## What this task involves
The number needed is how many lines in these entries contain "blite"; give it alone.

[Dataset entries]

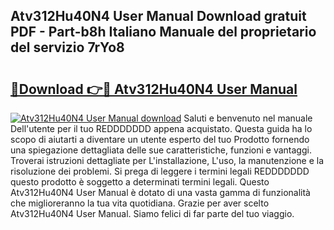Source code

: ## Atv312Hu40N4 User Manual Download gratuit PDF - Part-b8h Italiano Manuale del proprietario del servizio 7rYo8

# <h2><a href="http://dfder8.blite.top/?on=Atv312Hu40N4+User+Manual">🔗Download 👉🔴 Atv312Hu40N4 User Manual</a></h2>

[![Atv312Hu40N4 User Manual download](https://i.imgur.com/lujVjoI.png)](http://dfder8.blite.top/?on=Atv312Hu40N4+User+Manual)
Saluti e benvenuto nel manuale Dell'utente per il tuo REDDDDDDD appena acquistato. Questa guida ha lo scopo di aiutarti a diventare un utente esperto del tuo Prodotto fornendo una spiegazione dettagliata delle sue caratteristiche, funzioni e vantaggi. Troverai istruzioni dettagliate per L'installazione, L'uso, la manutenzione e la risoluzione dei problemi. Si prega di leggere i termini legali REDDDDDDD questo prodotto è soggetto a determinati termini legali. Questo Atv312Hu40N4 User Manual è dotato di una vasta gamma di funzionalità che miglioreranno la tua vita quotidiana. Grazie per aver scelto Atv312Hu40N4 User Manual. Siamo felici di far parte del tuo viaggio.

## The answer
2